Livingston played a much clearer role in Clinton’s impeachment, helping to push the process forward despite his own doubts in late 1998 as House Republicans warred internally over how to sanction Clinton and what to do about their divisive speaker, Newt Gingrich (R-Ga.).
Livingston launched a bold challenge to Gingrich after Republicans lost seats in the 1998 midterms and was chosen by his party to claim the gavel once the new Congress convened in 1999. But faced with the disclosure of his own extramarital affairs, he decided he could not credibly lead a party pursuing impeachment and announced suddenly on Dec. 19 he would not run for speaker and would resign his seat within months.
“I was prepared to lead our narrow majority as speaker, and I believe I had it in me to do a fine job,” he said in a dramatic floor speech that began with a call for Clinton’s resignation. “But I cannot do that job or be the kind of leader that I would like to be under current circumstances, so I must set the example that I hope President Clinton will follow.”
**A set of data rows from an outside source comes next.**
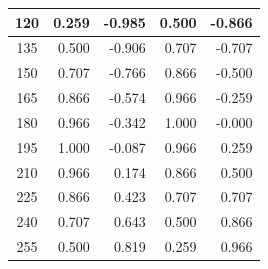 \begin{table}[htbp]
\begin{center}
\begin{tabular}{|p{20mm}|p{20mm}|p{20mm}|p{20mm}|p{20mm}|}
            \multicolumn{1}{|c|}{120}                  & \multicolumn{1}{|r|}{0.259}                      & \multicolumn{1}{|r|}{-0.985}       & \multicolumn{1}{|r|}{0.500}       & \multicolumn{1}{|r|}{-0.866}      \\ \hline
            \multicolumn{1}{|c|}{135}                  & \multicolumn{1}{|r|}{0.500}                      & \multicolumn{1}{|r|}{-0.906}       & \multicolumn{1}{|r|}{0.707}       & \multicolumn{1}{|r|}{-0.707}      \\ \hline
            \multicolumn{1}{|c|}{150}                  & \multicolumn{1}{|r|}{0.707}                      & \multicolumn{1}{|r|}{-0.766}       & \multicolumn{1}{|r|}{0.866}       & \multicolumn{1}{|r|}{-0.500}      \\ \hline
            \multicolumn{1}{|c|}{165}                  & \multicolumn{1}{|r|}{0.866}                      & \multicolumn{1}{|r|}{-0.574}       & \multicolumn{1}{|r|}{0.966}       & \multicolumn{1}{|r|}{-0.259}      \\ \hline
            \multicolumn{1}{|c|}{180}                  & \multicolumn{1}{|r|}{0.966}                      & \multicolumn{1}{|r|}{-0.342}       & \multicolumn{1}{|r|}{1.000}       & \multicolumn{1}{|r|}{-0.000}      \\ \hline
            \multicolumn{1}{|c|}{195}                  & \multicolumn{1}{|r|}{1.000}                      & \multicolumn{1}{|r|}{-0.087}       & \multicolumn{1}{|r|}{0.966}       & \multicolumn{1}{|r|}{0.259}      \\ \hline
            \multicolumn{1}{|c|}{210}                  & \multicolumn{1}{|r|}{0.966}                      & \multicolumn{1}{|r|}{0.174}        & \multicolumn{1}{|r|}{0.866}       & \multicolumn{1}{|r|}{0.500}      \\ \hline
            \multicolumn{1}{|c|}{225}                  & \multicolumn{1}{|r|}{0.866}                      & \multicolumn{1}{|r|}{0.423}        & \multicolumn{1}{|r|}{0.707}       & \multicolumn{1}{|r|}{0.707}      \\ \hline
            \multicolumn{1}{|c|}{240}                  & \multicolumn{1}{|r|}{0.707}                      & \multicolumn{1}{|r|}{0.643}        & \multicolumn{1}{|r|}{0.500}       & \multicolumn{1}{|r|}{0.866}      \\ \hline
            \multicolumn{1}{|c|}{255}                  & \multicolumn{1}{|r|}{0.500}                      & \multicolumn{1}{|r|}{0.819}        & \multicolumn{1}{|r|}{0.259}       & \multicolumn{1}{|r|}{0.966}      \\ \hline

\end{tabular}
\end{center}
\end{table}
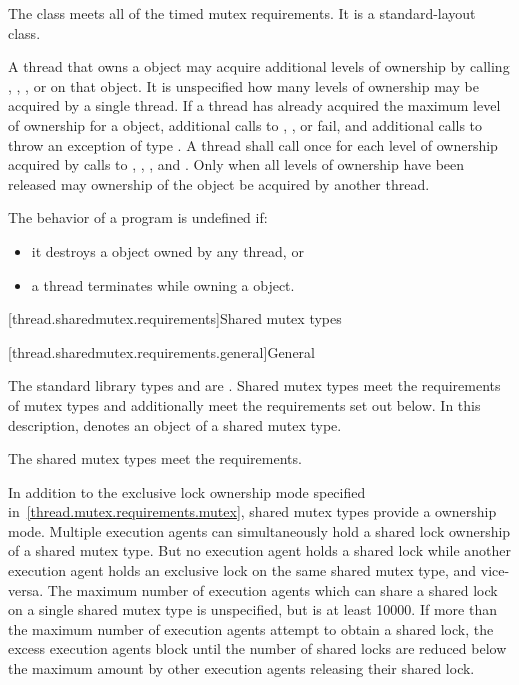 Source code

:\pnum
The class  meets
all of the timed mutex requirements.
It is a standard-layout class.

\pnum
A thread that owns a  object may acquire additional
levels of ownership by calling , ,
, or  on that object. It is
unspecified how many levels of ownership may be acquired by a single thread. If
a thread has already acquired the maximum level of ownership for a
 object, additional calls to ,
, or  fail, and additional
calls to  throw an exception of type . A
thread shall call  once for each level of ownership acquired by
calls to , , , and
. Only when all levels of ownership have been released
may ownership of the object be acquired by another thread.

\pnum
The behavior of a program is undefined if:
\begin{itemize}
\item it destroys a  object owned by any thread, or
\item a thread terminates while owning a  object.
\end{itemize}


[thread.sharedmutex.requirements]{Shared mutex types}

[thread.sharedmutex.requirements.general]{General}

\pnum
The standard library types  and 
are . Shared mutex types meet the requirements of
mutex types and additionally
meet the requirements set out below. In this description,
 denotes an object of a shared mutex type.
\begin{note}
The shared mutex types meet the 
requirements.
\end{note}

\pnum
{}%
In addition to the exclusive lock ownership mode specified
in~\ref{thread.mutex.requirements.mutex}, shared mutex types provide a
 ownership mode. Multiple execution agents can
simultaneously hold a shared lock ownership of a shared mutex type. But no
execution agent holds a shared lock while another execution agent holds an
exclusive lock on the same shared mutex type, and vice-versa. The maximum
number of execution agents which can share a shared lock on a single shared
mutex type is unspecified, but is at least 10000. If more than the
maximum number of execution agents attempt to obtain a shared lock, the
excess execution agents block until the number of shared locks are
reduced below the maximum amount by other execution agents releasing their
shared lock.

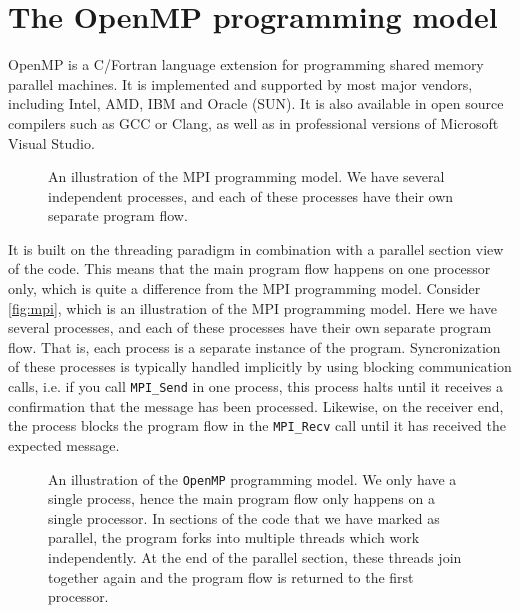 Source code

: \section{The OpenMP programming model}

OpenMP is a C/Fortran language extension for programming shared memory parallel
machines. It is implemented and supported by most major vendors, including
Intel, AMD, IBM and Oracle (SUN). It is also available in open source compilers
such as GCC or Clang, as well as in professional versions of Microsoft Visual
Studio.

\begin{figure}
  \centering
  
  \caption{
    An illustration of the MPI programming model. We have several independent
    processes, and each of these processes have their own separate program
    flow.
  }
  \label{fig:mpi}
\end{figure}

It is built on the threading paradigm in combination with a parallel section
view of the code. This means that the main program flow happens on one processor
only, which is quite a difference from the MPI programming model. Consider
\autoref{fig:mpi}, which is an illustration of the MPI programming model. Here
we have several processes, and each of these processes have their own separate
program flow. That is, each process is a separate instance of the program.
Syncronization of these processes is typically handled implicitly by using
blocking communication calls, i.e. if you call \texttt{MPI\_Send} in one
process, this process halts until it receives a confirmation that the message
has been processed. Likewise, on the receiver end, the process blocks the
program flow in the \texttt{MPI\_Recv} call until it has received the expected
message.

\begin{figure}
  \centering
  
  \caption{
    An illustration of the \texttt{OpenMP} programming model. We only have a
    single process, hence the main program flow only happens on a single
    processor. In sections of the code that we have marked as parallel, the
    program forks into multiple threads which work independently. At the end of
    the parallel section, these threads join together again and the program flow
    is returned to the first processor.
  }
  \label{fig:openmp}
\end{figure}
Since leaving Congress, Livingston has not only been an effective lobbyist but a trusted counselor for many prominent Republican officials. Among them is House Minority Whip Steve Scalise, who holds the suburban New Orleans seat that Livingston once held.
Scalise said Wednesday that Livingston is among a host of Clinton impeachment veterans whom he has spoken to in recent weeks to discuss the practices and procedures surrounding impeachment. But he said Livingston never lobbied him on Ukraine or discussed Yovanovitch with him.
“It’s not uncommon that a new administration removes people from the previous administration and puts in their own folks to carry out their own foreign policy, but I haven’t talked to him about that at all,” Scalise said.
Karoun Demirjian and Tom Hamburger contributed to this report.